Una caratteristica di questi falsi dottori è quella di aver “rinnegato il Signore che li ha riscattati”. Costoro agiscono e parlano in modo da sostenere il falso contraddicendo la verità scritta nella Parola di Dio, rifiutando Signore Gesù Cristo come unico Padrone e Signore, oltre che come Salvatore.

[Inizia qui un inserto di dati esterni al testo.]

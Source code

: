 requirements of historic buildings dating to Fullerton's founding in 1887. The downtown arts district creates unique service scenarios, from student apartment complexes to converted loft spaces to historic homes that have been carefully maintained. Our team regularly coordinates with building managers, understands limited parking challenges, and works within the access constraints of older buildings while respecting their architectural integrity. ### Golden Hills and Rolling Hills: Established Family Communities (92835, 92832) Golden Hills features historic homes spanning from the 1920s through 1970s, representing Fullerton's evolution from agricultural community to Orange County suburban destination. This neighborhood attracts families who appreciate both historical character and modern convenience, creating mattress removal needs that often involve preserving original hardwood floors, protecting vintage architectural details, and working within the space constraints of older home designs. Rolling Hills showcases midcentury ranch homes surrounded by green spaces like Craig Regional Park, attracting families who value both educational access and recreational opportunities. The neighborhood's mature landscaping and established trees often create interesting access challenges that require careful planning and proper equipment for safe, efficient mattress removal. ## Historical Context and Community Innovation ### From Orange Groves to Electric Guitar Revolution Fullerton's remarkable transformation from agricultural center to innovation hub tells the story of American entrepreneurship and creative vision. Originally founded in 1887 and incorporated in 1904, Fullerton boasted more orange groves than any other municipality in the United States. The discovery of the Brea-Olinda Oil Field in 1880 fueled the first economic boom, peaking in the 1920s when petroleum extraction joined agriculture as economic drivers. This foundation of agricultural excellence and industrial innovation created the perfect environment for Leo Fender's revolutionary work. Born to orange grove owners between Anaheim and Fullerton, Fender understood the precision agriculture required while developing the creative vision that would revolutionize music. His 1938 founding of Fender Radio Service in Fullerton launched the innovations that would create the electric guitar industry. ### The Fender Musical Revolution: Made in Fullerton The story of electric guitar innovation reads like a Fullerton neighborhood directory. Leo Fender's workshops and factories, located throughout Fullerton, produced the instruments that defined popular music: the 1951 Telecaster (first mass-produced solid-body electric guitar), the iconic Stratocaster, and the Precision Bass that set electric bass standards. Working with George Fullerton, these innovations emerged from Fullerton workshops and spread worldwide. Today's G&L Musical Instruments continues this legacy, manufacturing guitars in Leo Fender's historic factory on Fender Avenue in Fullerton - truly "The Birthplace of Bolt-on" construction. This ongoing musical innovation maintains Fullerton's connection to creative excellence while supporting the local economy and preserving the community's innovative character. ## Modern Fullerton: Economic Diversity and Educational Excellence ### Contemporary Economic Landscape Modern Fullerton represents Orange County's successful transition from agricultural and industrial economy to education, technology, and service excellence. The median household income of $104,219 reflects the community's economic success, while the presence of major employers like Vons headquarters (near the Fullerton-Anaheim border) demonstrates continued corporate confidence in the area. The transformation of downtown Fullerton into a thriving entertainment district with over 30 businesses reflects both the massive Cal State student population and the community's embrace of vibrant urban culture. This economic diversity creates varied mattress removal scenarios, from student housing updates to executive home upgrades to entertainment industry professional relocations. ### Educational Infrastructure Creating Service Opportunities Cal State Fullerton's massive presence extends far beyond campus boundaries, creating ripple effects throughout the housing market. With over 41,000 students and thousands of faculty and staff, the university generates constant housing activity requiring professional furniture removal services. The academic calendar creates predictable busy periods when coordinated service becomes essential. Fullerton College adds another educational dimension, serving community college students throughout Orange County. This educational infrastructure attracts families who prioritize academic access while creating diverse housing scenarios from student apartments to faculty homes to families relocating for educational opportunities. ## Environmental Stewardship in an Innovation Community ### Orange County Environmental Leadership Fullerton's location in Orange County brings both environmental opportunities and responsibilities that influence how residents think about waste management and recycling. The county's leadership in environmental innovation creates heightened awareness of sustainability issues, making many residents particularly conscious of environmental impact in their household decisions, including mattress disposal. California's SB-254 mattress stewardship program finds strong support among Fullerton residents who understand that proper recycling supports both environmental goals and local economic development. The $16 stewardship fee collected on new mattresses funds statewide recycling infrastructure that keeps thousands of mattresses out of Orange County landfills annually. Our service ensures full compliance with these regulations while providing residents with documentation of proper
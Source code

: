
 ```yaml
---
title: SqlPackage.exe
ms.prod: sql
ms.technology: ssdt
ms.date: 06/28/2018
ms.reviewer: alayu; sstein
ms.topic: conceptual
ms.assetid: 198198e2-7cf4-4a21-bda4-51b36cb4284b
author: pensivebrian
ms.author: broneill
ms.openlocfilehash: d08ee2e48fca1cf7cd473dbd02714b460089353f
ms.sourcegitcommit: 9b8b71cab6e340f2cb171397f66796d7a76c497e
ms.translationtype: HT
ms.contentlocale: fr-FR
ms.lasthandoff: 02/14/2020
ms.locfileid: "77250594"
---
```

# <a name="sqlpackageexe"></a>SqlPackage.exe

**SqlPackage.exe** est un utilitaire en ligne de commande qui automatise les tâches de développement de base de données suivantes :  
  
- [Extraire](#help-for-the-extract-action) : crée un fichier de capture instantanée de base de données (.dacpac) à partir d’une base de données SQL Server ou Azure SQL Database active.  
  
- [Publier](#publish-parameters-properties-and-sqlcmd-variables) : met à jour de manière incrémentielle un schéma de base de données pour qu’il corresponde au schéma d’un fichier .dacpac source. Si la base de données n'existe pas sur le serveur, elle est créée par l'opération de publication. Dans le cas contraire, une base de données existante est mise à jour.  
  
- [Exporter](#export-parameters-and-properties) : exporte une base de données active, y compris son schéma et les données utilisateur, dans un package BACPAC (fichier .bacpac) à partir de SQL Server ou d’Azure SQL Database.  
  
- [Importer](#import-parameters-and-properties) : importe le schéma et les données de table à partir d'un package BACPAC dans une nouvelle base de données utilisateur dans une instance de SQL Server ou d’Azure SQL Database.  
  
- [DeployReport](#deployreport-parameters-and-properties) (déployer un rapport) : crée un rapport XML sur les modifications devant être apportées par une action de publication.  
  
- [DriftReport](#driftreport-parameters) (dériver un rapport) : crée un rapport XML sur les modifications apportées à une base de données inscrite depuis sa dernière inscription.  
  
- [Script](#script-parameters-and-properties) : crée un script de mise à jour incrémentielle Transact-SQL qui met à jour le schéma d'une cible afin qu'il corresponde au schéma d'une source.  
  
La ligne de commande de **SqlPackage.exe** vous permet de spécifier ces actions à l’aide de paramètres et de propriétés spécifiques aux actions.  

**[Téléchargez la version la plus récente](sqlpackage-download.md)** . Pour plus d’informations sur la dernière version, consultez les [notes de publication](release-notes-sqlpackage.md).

Voglio farvi notare che Pietro ha scritto che questi falsi dottori RINNEGANO Colui che li ha riscattati, cioè NEGANO di AVER CONOSCIUTO Gesù Cristo, che è morto anche per loro, pagando il prezzo del riscatto per trasportarli dal regno delle tenebre al regno dell’amato Figliolo di Dio, secondo quanto ha scritto l’apostolo Paolo:

«Egli ci ha riscossi dalla potestà delle tenebre e ci ha trasportati nel regno del suo amato Figliuolo, nel quale abbiamo la redenzione, la remissione dei peccati» (Colossesi 1:13-14)

Pietro dice anche che saranno molti coloro che li seguiranno, purtroppo, e questo sarà dovuto anche al fatto che, prima erano dei veri servitori di Dio, dei veri dottori della Parola, dopo RINNEGANO il Signore che li ha riscattati e incominciano ad insegnare eresie di perdizione, molti crederanno alle loro parole, essi non ci faranno caso, in quanto in un primo momento sono stati edificati, poi non vegliando, vengono sedotti e spinti ad accettare le eresie di perdizione.

Bisogna stare dunque attenti, molto attenti, a tutti quelli che insegnano, verificando sempre tutte le cose che vengono dette, attraverso le sacre Scritture, senza tralasciare la preghiera chiedendo a Dio di essere preservati dagli uomini malvagi e violenti e anche dai falsi dottori e dalle eresie.

Cari fratelli nel Signore, state dunque attenti, badate a voi stessi e per fare questo dovete guardarvi da coloro che insegnano eresie, e vi ricordo che tra questi ci sono anche coloro che insegnano che la SALVEZZA NON SI PUO’ perdere, perché Pietro, Paolo e anche Gesù hanno insegnato il contrario di quello che insegnano questi cianciatori e seduttori di menti, illudendo gravemente chi li ascolta e dà loro retta.

Cari nel Signore, studiate bene anche questa dottrina della perdita della salvezza, perché così saprete da chi guardarvi e chi vuole il vostro male, illudendovi.

Nessuno vi seduca con vani ragionamenti.